Vous n’i­gno­rez pas qu’en tout sacre­ment celui qui l’ad­mi­nistre n’est que l’ins­tru­ment de la main de Dieu. L’homme, certes, fait quelque chose : il accom­plit une céré­mo­nie sym­bo­lique et pro­nonce des paroles qui signi­fient la grâce propre au sacre­ment ; mais cette grâce, Dieu est seul à la pro­duire : il se sert de l’homme comme d’un ministre agis­sant en son nom, à l’ins­tar du pin­ceau dont le peintre se sert pour des­si­ner et colo­rer sur la toile l’i­mage pré­sente à son esprit d’ar­tiste. Dieu est donc l’agent prin­ci­pal : c’est lui-​même qui agit, tan­dis que le ministre n’est qu’une cause ins­tru­men­tale, un ins­tru­ment qui agit sous l’im­pul­sion de Dieu. C’est pour­quoi, ce que le sacre­ment confère et pro­duit, c’est-​à-​dire la grâce, qui nous fait par­ti­ci­per à la nature de Dieu, res­semble, en tant qu’ef­fet de Dieu, à la cause divine et non pas au ministre1. Autre consé­quence, l’ef­fi­ca­ci­té du sacre­ment ne peut être conta­mi­née par le ministre : elle est comme la lumière du soleil, qui ne peut se souiller au contact des choses qu’elle illu­mine2.

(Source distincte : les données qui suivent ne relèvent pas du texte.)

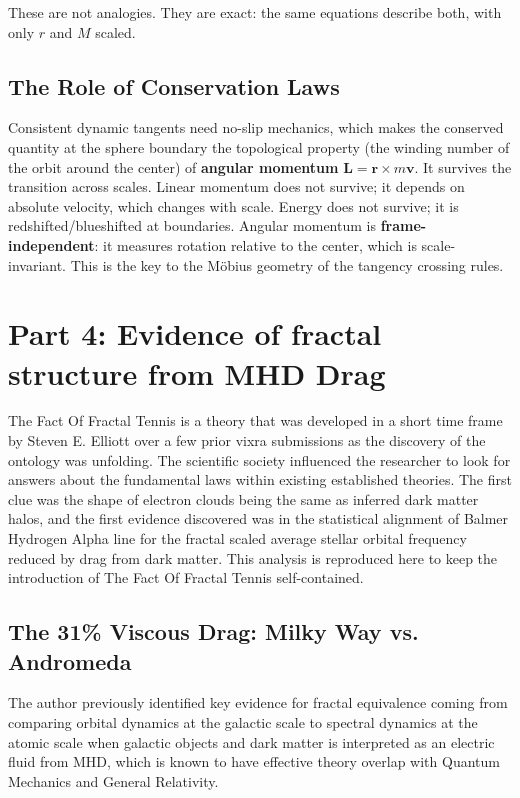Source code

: \documentclass[11pt,a4paper]{article}
\begin{document}
These are not analogies. They are exact: the same equations describe both, with only $r$ and $M$ scaled.

\subsection{The Role of Conservation Laws}

Consistent dynamic tangents need no-slip mechanics, which makes the conserved quantity at the sphere boundary the topological property (the winding number of the orbit around the center) of \textbf{angular momentum} $\mathbf{L} = \mathbf{r} \times m\mathbf{v}$. It survives the transition across scales. Linear momentum does not survive; it depends on absolute velocity, which changes with scale. Energy does not survive; it is redshifted/blueshifted at boundaries. Angular momentum is \textbf{frame-independent}: it measures rotation relative to the center, which is scale-invariant. This is the key to the Möbius geometry of the tangency crossing rules.

\section{Part 4: Evidence of fractal structure from MHD Drag}

The Fact Of Fractal Tennis is a theory that was developed in a short time frame by Steven E. Elliott over a few prior vixra submissions as the discovery of the ontology was unfolding. The scientific society influenced the researcher to look for answers about the fundamental laws within existing established theories. The first clue was the shape of electron clouds being the same as inferred dark matter halos, and the first evidence discovered was in the statistical alignment of Balmer Hydrogen Alpha line for the fractal scaled average stellar orbital frequency reduced by drag from dark matter. This analysis is reproduced here to keep the introduction of The Fact Of Fractal Tennis self-contained.

\subsection{The 31\% Viscous Drag: Milky Way vs. Andromeda}

The author previously identified key evidence for fractal equivalence coming from comparing orbital dynamics at the galactic scale to spectral dynamics at the atomic scale when galactic objects and dark matter is interpreted as an electric fluid from MHD, which is known to have effective theory overlap with Quantum Mechanics and General Relativity.
\end{document}

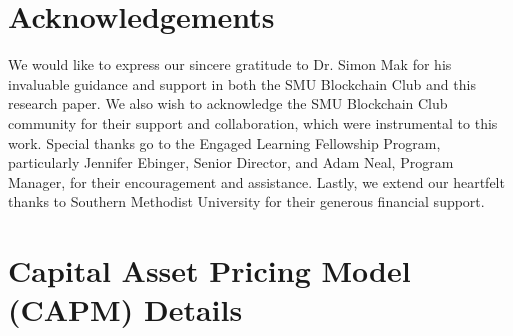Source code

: \documentclass{ledger}
\begin{document}
\section*{Acknowledgements} 

We would like to express our sincere gratitude to Dr. Simon Mak for his invaluable guidance and support in both the SMU Blockchain Club and this research paper. We also wish to acknowledge the SMU Blockchain Club community for their support and collaboration, which were instrumental to this work. Special thanks go to the Engaged Learning Fellowship Program, particularly Jennifer Ebinger, Senior Director, and Adam Neal, Program Manager, for their encouragement and assistance. Lastly, we extend our heartfelt thanks to Southern Methodist University for their generous financial support.







\newpage 	

\appendix
\setcounter{section}{0}
\section{Capital Asset Pricing Model (CAPM) Details}\label{appendix:capm_details}
\end{document}
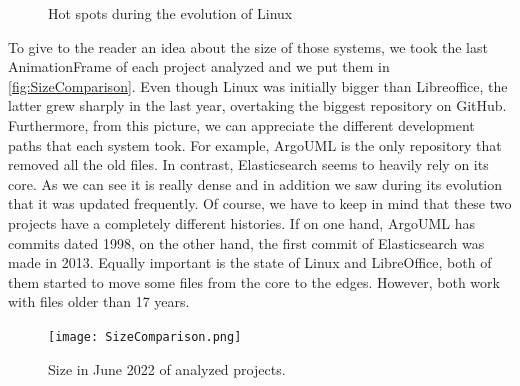 \begin{figure}[ht]
    \caption{Hot spots during the evolution of Linux} 
    \label{fig:Linux_V7}
\end{figure}

\clearpage
To give to the reader an idea about the size of those systems, we took the last AnimationFrame of each project analyzed and we put them in \autoref{fig:SizeComparison}. Even though Linux was initially bigger than Libreoffice, the latter grew sharply in the last year, overtaking the biggest repository on GitHub. Furthermore, from this picture, we can appreciate the different development paths that each system took. For example, ArgoUML is the only repository that removed all the old files. In contrast, Elasticsearch seems to heavily rely on its core. As we can see it is really dense and in addition we saw during its evolution that it was updated frequently. Of course, we have to keep in mind that these two projects have a completely different histories. If on one hand, ArgoUML has commits dated 1998, on the other hand, the first commit of Elasticsearch was made in 2013. Equally important is the state of Linux and LibreOffice, both of them started to move some files from the core to the edges. However, both work with files older than 17 years. 

\begin{figure}[h!]
    \centering
    \texttt{[image: SizeComparison.png]}
    \caption{Size in June 2022 of analyzed projects.} 
    \label{fig:SizeComparison}
\end{figure}
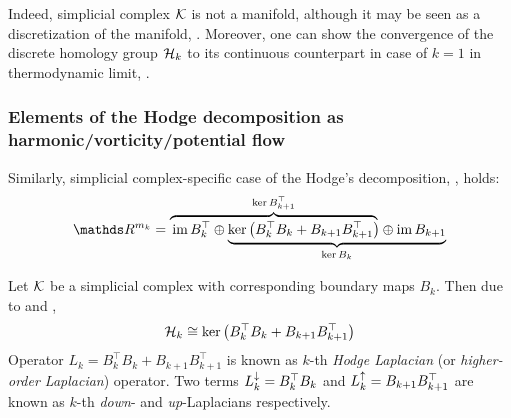 \begin{remark}
\end{remark}




Indeed, simplicial complex \( \mathcal{K} \) is not a manifold, although it may be seen as a discretization of the manifold, . Moreover, one can show the convergence of the discrete homology group \( \mathcal{H}_k \) to its continuous counterpart in case of \( k = 1 \) in thermodynamic limit, .



\subsubsection{ Elements of the Hodge decomposition as harmonic/vorticity/potential flow}

Similarly, simplicial complex-specific case of the Hodge's decomposition, , holds:
\begin{equation}
      \ds R^{m_k} = \lefteqn{\overbrace{\phantom{\im B_k^\top \oplus  \ker \left( B_k^\top B_k + B_{k+1} B_{k+1}^\top \right)}}^{\ker B_{k+1}^\top}} \im B_k^\top \oplus
      \underbrace{\ker \left( B_k^\top B_k + B_{k+1} B_{k+1}^\top \right) \oplus  \im B_{k+1}}_{\ker B_k}            
\end{equation}


\begin{definition}
      Let \( \mathcal{K} \) be a simplicial complex with corresponding boundary maps \( B_k \). Then due to  and ,
      \begin{equation}
            \mathcal{H}_k \cong \ker \left( B_k^\top B_k + B_{k+1} B_{k+1}^\top \right)
      \end{equation}
      Operator \( L_k =  B_k^\top B_k + B_{k+1} B_{k+1}^\top \) is known as \(k\)-th \emph{Hodge Laplacian} (or \emph{higher-order Laplacian}) operator. Two terms \( L_{k}^{\downarrow} =B_k^\top B_k  \) and \( L_{k}^{\uparrow} = B_{k+1} B_{k+1}^\top \) are known as \(k\)-th \emph{down}- and \emph{up}-Laplacians respectively.
\end{definition}

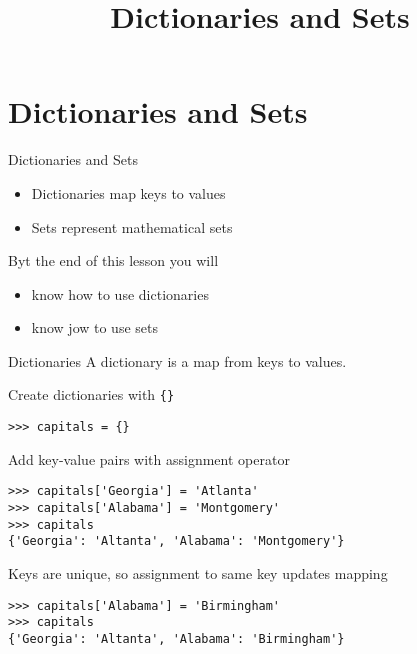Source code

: \documentclass[smaller, aspectratio=1610]{beamer}
\date{}
\title{Dictionaries and Sets}
\begin{document}
\maketitle

\section{Dictionaries and Sets}
\label{sec:orgf9963c1}

\begin{frame}[label={sec:org2d343ba}]{Dictionaries and Sets}
\begin{itemize}
\item Dictionaries map keys to values
\item Sets represent mathematical sets
\end{itemize}

Byt the end of this lesson you will

\begin{itemize}
\item know how to use dictionaries
\item know jow to use sets
\end{itemize}
\end{frame}

\begin{frame}[label={sec:org47b10e7},fragile]{Dictionaries}
 A dictionary is a map from keys to values.

Create dictionaries with \texttt{\{\}}

\lstset{language=Python,label= ,caption= ,captionpos=b,numbers=none}
\begin{lstlisting}
>>> capitals = {}
\end{lstlisting}

Add key-value pairs with assignment operator

\lstset{language=Python,label= ,caption= ,captionpos=b,numbers=none}
\begin{lstlisting}
>>> capitals['Georgia'] = 'Atlanta'
>>> capitals['Alabama'] = 'Montgomery'
>>> capitals
{'Georgia': 'Altanta', 'Alabama': 'Montgomery'}
\end{lstlisting}

Keys are unique, so assignment to same key updates mapping

\lstset{language=Python,label= ,caption= ,captionpos=b,numbers=none}
\begin{lstlisting}
>>> capitals['Alabama'] = 'Birmingham'
>>> capitals
{'Georgia': 'Altanta', 'Alabama': 'Birmingham'}
\end{lstlisting}
\end{frame}
\end{document}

Or, dans le sacre­ment de mariage, quel est l’ins­tru­ment de Dieu qui a pro­duit la grâce dans vos âmes ? Est-​ce peut-​être le prêtre qui vous a bénits et unis dans le mariage ? Non. Il est vrai que, sauf cer­tains cas excep­tion­nels bien déter­mi­nés3, l’Eglise pres­crit aux époux, pour que leur lien et leurs enga­ge­ments mutuels soient valides et leur pro­curent la grâce, de les échan­ger en pré­sence du prêtre ; mais le prêtre n’est qu’un témoin qua­li­fié, le repré­sen­tant de l’Eglise, et ne fait que pré­si­der les céré­mo­nies reli­gieuses qui accom­pagnent le contrat matri­mo­nial. C’est vous-​mêmes qui, en pré­sence du prêtre, avez été consti­tués par Dieu ministres du sacre­ment de mariage ; c’est de vous qu’il s’est ser­vi pour éta­blir votre indis­so­luble union et ver­ser dans vos âmes les grâces qui vous ren­dront constam­ment fidèles à vos nou­veaux devoirs. A quel hon­neur et à quelle digni­té Dieu vous a éle­vés ! Ne semble-​t-​il pas avoir vou­lu que vous soyez, dès le pre­mier ins­tant que vous quit­tiez le saint autel, les coopé­ra­teurs et les ins­tru­ments de ses œuvres ? Lui-​même vous en a ouvert et sanc­ti­fié le chemin.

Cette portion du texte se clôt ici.